(Extracted records)
Content starts

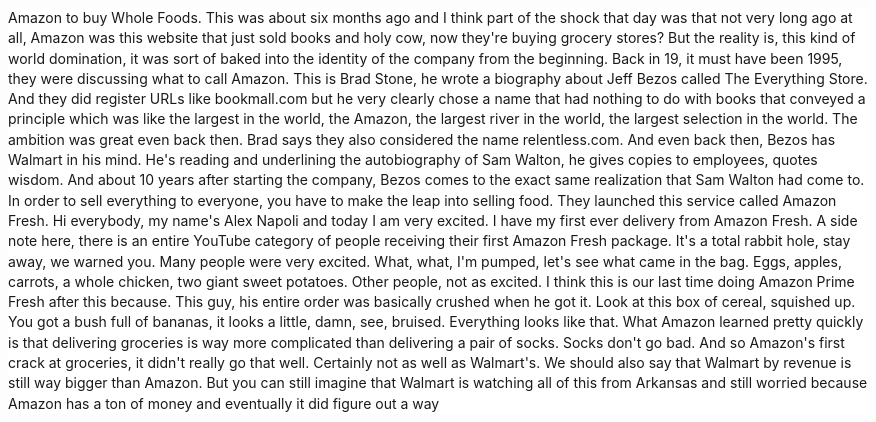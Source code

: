 Amazon to buy Whole Foods.
This was about six months ago
and I think part of the shock that day
was that not very long ago at all,
Amazon was this website that just sold books
and holy cow, now they're buying grocery stores?
But the reality is, this kind of world domination,
it was sort of baked into the identity
of the company from the beginning.
Back in 19, it must have been 1995,
they were discussing what to call Amazon.
This is Brad Stone, he wrote a biography
about Jeff Bezos called The Everything Store.
And they did register URLs like bookmall.com
but he very clearly chose a name
that had nothing to do with books
that conveyed a principle which was like
the largest in the world, the Amazon,
the largest river in the world,
the largest selection in the world.
The ambition was great even back then.
Brad says they also considered the name relentless.com.
And even back then, Bezos has Walmart in his mind.
He's reading and underlining
the autobiography of Sam Walton,
he gives copies to employees, quotes wisdom.
And about 10 years after starting the company,
Bezos comes to the exact same realization
that Sam Walton had come to.
In order to sell everything to everyone,
you have to make the leap into selling food.
They launched this service called Amazon Fresh.
Hi everybody, my name's Alex Napoli
and today I am very excited.
I have my first ever delivery from Amazon Fresh.
A side note here, there is an entire YouTube category
of people receiving their first Amazon Fresh package.
It's a total rabbit hole, stay away, we warned you.
Many people were very excited.
What, what, I'm pumped, let's see what came in the bag.
Eggs, apples, carrots, a whole chicken,
two giant sweet potatoes.
Other people, not as excited.
I think this is our last time doing Amazon Prime Fresh
after this because.
This guy, his entire order was basically crushed
when he got it.
Look at this box of cereal, squished up.
You got a bush full of bananas,
it looks a little, damn, see, bruised.
Everything looks like that.
What Amazon learned pretty quickly
is that delivering groceries is way more complicated
than delivering a pair of socks.
Socks don't go bad.
And so Amazon's first crack at groceries,
it didn't really go that well.
Certainly not as well as Walmart's.
We should also say that Walmart by revenue
is still way bigger than Amazon.
But you can still imagine that Walmart
is watching all of this from Arkansas
and still worried because Amazon has a ton of money
and eventually it did figure out a way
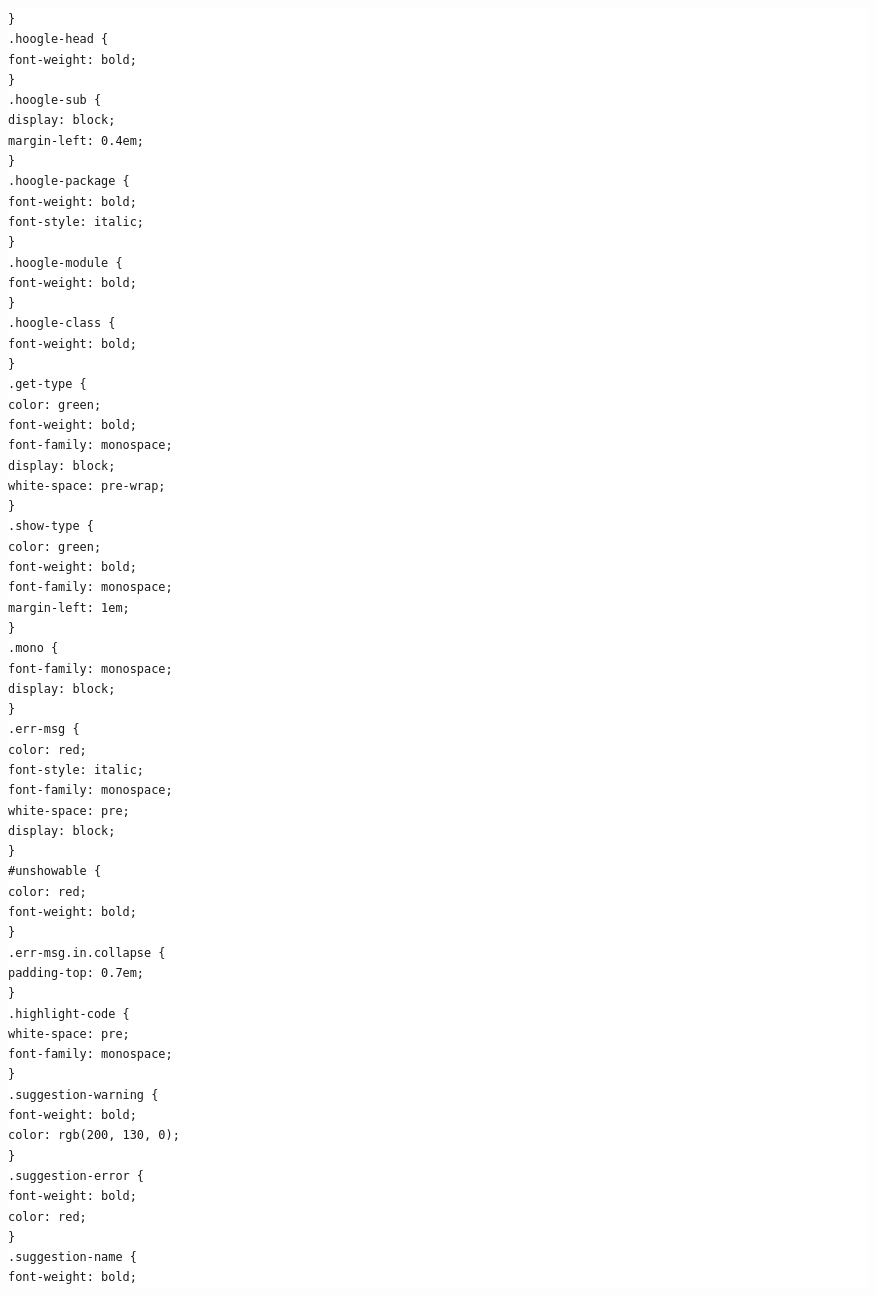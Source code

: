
 ```{=html}
}
.hoogle-head {
font-weight: bold;
}
.hoogle-sub {
display: block;
margin-left: 0.4em;
}
.hoogle-package {
font-weight: bold;
font-style: italic;
}
.hoogle-module {
font-weight: bold;
}
.hoogle-class {
font-weight: bold;
}
.get-type {
color: green;
font-weight: bold;
font-family: monospace;
display: block;
white-space: pre-wrap;
}
.show-type {
color: green;
font-weight: bold;
font-family: monospace;
margin-left: 1em;
}
.mono {
font-family: monospace;
display: block;
}
.err-msg {
color: red;
font-style: italic;
font-family: monospace;
white-space: pre;
display: block;
}
#unshowable {
color: red;
font-weight: bold;
}
.err-msg.in.collapse {
padding-top: 0.7em;
}
.highlight-code {
white-space: pre;
font-family: monospace;
}
.suggestion-warning { 
font-weight: bold;
color: rgb(200, 130, 0);
}
.suggestion-error { 
font-weight: bold;
color: red;
}
.suggestion-name {
font-weight: bold;
```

Content ends

The word "than" may appear in several lines of the data; copy every line where it does.

than delivering a pair of socks.
is still way bigger than Amazon.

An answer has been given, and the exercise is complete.